Saved data entries
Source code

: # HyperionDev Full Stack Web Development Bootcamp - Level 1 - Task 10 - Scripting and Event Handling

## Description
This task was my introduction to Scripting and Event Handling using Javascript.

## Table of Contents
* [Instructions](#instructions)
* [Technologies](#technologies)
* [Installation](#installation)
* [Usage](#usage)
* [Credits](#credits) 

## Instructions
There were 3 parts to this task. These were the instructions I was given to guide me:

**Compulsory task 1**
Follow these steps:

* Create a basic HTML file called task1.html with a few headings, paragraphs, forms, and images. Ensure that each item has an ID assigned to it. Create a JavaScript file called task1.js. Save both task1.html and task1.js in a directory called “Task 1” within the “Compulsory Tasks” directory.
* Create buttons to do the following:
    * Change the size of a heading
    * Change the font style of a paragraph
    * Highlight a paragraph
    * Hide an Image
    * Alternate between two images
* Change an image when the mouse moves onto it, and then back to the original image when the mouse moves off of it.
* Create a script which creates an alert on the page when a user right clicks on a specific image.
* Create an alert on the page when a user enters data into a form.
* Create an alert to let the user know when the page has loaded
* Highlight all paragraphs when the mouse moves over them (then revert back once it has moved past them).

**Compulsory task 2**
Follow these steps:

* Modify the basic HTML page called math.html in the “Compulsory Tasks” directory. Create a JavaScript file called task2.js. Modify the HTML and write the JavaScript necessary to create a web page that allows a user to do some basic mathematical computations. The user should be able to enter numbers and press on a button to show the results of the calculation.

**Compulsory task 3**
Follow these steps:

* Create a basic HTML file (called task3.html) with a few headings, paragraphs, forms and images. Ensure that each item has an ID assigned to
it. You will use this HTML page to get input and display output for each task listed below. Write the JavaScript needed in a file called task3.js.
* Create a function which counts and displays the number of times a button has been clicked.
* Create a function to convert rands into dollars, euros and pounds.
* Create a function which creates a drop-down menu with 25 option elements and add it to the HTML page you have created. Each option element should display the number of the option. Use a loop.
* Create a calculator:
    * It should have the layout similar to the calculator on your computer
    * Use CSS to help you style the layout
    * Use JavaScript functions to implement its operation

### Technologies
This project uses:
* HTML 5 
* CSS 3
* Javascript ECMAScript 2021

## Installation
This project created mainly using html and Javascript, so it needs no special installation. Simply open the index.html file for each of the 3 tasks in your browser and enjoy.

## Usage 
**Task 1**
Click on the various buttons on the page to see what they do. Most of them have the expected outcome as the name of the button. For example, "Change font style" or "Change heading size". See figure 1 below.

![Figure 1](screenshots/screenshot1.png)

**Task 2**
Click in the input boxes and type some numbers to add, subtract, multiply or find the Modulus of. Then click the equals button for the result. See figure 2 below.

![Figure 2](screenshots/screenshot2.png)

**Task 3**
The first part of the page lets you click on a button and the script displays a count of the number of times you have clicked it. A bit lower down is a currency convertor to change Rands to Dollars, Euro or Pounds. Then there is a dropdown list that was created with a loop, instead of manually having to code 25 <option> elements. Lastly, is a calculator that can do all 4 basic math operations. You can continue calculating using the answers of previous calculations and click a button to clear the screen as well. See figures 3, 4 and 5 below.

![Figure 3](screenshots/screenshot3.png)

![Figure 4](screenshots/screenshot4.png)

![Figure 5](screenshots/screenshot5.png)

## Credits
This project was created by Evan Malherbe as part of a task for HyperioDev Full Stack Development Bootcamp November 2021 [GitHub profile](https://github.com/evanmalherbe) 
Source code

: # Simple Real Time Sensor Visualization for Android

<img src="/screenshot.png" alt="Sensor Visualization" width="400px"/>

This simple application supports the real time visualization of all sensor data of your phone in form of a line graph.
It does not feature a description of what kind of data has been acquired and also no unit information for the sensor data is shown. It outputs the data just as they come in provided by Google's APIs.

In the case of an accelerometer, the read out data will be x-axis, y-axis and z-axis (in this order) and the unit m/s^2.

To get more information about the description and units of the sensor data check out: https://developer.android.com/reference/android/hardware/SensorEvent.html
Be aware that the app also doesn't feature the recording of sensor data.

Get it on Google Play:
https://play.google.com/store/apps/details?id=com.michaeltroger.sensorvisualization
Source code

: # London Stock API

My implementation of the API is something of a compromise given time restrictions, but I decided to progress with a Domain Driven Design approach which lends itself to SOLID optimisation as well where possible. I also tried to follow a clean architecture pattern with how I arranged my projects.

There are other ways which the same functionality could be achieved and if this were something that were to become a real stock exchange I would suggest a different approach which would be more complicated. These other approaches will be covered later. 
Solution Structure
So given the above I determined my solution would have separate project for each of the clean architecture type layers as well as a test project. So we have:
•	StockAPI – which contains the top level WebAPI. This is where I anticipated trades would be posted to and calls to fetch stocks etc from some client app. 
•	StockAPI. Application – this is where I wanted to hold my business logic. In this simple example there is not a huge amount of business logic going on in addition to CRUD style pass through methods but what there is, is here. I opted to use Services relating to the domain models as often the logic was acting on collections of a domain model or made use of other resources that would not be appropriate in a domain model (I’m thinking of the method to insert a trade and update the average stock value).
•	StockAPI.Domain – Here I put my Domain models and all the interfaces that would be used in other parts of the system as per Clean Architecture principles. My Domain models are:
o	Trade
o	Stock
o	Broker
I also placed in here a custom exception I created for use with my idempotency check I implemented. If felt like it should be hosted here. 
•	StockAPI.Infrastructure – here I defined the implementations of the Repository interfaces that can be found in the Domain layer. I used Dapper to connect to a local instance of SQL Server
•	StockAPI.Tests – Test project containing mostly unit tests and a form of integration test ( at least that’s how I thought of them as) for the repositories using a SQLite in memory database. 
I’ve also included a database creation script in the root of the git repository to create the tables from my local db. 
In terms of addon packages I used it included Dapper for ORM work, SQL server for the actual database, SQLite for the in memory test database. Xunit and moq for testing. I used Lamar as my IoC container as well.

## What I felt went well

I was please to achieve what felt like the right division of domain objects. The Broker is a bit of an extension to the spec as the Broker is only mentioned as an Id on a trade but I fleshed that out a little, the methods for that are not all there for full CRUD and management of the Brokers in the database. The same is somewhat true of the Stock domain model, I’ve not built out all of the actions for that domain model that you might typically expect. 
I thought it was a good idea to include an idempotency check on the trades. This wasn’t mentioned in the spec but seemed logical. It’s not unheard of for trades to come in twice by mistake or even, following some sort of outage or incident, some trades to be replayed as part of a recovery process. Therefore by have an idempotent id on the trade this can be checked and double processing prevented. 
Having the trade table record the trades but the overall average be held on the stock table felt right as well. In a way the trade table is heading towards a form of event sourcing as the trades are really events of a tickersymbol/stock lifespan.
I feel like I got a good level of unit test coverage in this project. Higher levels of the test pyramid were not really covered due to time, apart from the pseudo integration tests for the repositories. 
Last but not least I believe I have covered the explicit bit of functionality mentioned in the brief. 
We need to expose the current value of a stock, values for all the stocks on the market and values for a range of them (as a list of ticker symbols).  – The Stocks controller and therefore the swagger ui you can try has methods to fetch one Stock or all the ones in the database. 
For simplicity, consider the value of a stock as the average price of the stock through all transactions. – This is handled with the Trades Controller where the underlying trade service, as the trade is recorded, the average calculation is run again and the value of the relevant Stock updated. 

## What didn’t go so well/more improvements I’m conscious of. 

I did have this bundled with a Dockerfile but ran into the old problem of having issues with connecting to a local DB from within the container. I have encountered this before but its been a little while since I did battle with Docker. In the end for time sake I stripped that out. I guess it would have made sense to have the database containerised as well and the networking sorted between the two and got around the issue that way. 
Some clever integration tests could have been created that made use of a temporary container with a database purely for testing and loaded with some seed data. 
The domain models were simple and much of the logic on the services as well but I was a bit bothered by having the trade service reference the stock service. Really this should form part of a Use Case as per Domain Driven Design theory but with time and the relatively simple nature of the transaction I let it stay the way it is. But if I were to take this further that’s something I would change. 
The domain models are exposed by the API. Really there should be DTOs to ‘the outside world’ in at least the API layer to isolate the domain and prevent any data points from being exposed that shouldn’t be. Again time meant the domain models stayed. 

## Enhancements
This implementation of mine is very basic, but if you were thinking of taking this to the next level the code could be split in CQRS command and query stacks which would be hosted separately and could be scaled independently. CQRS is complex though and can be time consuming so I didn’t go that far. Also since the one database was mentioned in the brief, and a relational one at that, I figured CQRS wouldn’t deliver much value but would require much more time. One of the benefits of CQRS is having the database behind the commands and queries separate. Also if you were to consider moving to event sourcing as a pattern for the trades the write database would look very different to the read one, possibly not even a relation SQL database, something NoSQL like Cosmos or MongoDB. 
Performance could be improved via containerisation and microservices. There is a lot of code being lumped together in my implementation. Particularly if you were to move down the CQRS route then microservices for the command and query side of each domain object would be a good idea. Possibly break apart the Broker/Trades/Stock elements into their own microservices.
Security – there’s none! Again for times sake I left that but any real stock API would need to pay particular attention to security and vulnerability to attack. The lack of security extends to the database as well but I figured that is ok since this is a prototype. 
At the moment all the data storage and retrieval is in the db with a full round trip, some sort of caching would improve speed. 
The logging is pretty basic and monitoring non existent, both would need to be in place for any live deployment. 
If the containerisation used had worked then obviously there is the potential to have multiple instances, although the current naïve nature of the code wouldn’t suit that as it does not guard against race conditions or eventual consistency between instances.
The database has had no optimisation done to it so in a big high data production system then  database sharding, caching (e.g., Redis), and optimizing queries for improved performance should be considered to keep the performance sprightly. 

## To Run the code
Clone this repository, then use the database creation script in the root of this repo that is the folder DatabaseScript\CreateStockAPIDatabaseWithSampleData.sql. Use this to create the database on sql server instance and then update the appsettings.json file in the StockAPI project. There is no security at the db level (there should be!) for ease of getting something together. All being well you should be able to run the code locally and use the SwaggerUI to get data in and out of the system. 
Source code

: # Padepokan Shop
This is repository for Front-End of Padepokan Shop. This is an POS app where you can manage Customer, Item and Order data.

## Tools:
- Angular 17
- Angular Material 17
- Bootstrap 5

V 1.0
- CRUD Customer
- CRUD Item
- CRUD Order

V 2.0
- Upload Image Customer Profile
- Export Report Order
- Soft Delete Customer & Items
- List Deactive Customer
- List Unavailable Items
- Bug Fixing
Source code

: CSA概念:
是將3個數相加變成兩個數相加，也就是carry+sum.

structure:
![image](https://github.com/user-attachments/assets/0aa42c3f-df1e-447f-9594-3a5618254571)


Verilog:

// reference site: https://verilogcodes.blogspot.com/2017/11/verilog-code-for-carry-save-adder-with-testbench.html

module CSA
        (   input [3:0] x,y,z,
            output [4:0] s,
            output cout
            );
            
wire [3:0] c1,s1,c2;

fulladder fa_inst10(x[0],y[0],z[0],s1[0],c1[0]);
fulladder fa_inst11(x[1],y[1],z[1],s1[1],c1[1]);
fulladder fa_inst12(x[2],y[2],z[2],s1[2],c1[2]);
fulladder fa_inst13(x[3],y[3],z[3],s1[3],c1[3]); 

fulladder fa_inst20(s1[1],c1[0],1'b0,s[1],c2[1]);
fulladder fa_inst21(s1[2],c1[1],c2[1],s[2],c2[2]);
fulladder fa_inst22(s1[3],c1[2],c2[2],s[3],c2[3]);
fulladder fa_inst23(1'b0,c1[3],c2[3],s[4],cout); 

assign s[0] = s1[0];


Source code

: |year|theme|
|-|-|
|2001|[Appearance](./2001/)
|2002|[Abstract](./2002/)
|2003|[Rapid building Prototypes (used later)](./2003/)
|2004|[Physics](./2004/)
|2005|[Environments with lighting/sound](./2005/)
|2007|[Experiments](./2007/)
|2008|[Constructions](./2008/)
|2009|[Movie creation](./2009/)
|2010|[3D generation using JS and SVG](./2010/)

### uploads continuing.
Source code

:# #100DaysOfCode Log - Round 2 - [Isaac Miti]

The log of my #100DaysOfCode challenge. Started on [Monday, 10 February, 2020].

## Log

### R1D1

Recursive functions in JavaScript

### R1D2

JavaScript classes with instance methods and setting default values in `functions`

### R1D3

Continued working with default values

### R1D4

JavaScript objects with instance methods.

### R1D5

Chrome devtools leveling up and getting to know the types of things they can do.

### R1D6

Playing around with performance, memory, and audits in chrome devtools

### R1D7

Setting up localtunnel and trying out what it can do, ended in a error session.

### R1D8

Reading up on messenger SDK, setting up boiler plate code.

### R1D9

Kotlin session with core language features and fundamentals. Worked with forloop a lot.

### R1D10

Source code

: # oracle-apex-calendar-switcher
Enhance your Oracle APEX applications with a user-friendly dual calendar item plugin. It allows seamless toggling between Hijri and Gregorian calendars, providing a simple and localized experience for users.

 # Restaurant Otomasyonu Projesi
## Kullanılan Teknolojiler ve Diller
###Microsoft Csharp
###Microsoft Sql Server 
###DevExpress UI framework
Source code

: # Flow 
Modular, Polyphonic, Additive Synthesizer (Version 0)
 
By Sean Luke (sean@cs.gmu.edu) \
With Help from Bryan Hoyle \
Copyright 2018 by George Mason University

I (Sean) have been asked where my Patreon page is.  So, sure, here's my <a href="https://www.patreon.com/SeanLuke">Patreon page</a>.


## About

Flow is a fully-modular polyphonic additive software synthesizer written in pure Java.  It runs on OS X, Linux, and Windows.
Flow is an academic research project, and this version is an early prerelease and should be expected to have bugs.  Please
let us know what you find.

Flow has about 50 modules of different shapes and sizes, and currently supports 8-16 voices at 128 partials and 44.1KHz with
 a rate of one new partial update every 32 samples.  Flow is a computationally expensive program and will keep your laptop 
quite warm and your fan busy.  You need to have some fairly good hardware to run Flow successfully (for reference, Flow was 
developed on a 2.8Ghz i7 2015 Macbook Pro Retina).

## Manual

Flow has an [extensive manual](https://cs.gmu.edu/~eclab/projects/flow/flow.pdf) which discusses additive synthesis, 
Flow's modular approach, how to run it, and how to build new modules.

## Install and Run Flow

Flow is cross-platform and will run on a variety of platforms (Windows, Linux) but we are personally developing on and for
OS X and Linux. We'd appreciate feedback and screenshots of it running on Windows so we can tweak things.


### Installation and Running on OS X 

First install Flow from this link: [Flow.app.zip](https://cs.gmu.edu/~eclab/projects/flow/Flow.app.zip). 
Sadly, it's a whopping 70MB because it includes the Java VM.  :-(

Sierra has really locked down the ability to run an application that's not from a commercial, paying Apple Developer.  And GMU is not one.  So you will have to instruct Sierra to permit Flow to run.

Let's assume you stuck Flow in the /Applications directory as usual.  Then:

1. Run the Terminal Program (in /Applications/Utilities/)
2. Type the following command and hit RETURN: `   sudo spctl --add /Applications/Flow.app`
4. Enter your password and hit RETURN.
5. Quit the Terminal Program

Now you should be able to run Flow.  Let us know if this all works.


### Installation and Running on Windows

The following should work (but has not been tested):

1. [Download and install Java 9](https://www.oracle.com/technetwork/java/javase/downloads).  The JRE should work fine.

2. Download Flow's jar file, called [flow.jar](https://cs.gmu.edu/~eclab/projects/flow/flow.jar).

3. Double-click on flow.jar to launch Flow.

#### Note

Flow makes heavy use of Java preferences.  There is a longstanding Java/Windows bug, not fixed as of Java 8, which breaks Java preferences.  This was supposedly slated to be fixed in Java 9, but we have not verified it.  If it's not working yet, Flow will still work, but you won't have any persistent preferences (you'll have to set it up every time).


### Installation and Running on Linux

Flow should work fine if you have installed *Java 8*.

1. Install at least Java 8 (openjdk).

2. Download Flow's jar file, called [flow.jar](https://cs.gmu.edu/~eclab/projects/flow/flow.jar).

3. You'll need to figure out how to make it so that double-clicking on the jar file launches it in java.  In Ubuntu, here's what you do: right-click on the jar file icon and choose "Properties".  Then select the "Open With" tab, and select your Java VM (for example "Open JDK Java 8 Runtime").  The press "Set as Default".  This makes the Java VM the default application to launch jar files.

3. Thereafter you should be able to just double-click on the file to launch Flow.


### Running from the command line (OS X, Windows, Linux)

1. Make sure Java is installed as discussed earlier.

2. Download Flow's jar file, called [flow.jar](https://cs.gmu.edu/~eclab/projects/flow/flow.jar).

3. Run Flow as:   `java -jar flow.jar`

# Work instructions
The stretch of entries above that starts with the line containing "## What I felt went well" and goes on through the line containing "Last but not" is to be transcribed exactly, and no other line is to be transcribed.

# Output below
## What I felt went well

I was please to achieve what felt like the right division of domain objects. The Broker is a bit of an extension to the spec as the Broker is only mentioned as an Id on a trade but I fleshed that out a little, the methods for that are not all there for full CRUD and management of the Brokers in the database. The same is somewhat true of the Stock domain model, I’ve not built out all of the actions for that domain model that you might typically expect. 
I thought it was a good idea to include an idempotency check on the trades. This wasn’t mentioned in the spec but seemed logical. It’s not unheard of for trades to come in twice by mistake or even, following some sort of outage or incident, some trades to be replayed as part of a recovery process. Therefore by have an idempotent id on the trade this can be checked and double processing prevented. 
Having the trade table record the trades but the overall average be held on the stock table felt right as well. In a way the trade table is heading towards a form of event sourcing as the trades are really events of a tickersymbol/stock lifespan.
I feel like I got a good level of unit test coverage in this project. Higher levels of the test pyramid were not really covered due to time, apart from the pseudo integration tests for the repositories. 
Last but not least I believe I have covered the explicit bit of functionality mentioned in the brief. 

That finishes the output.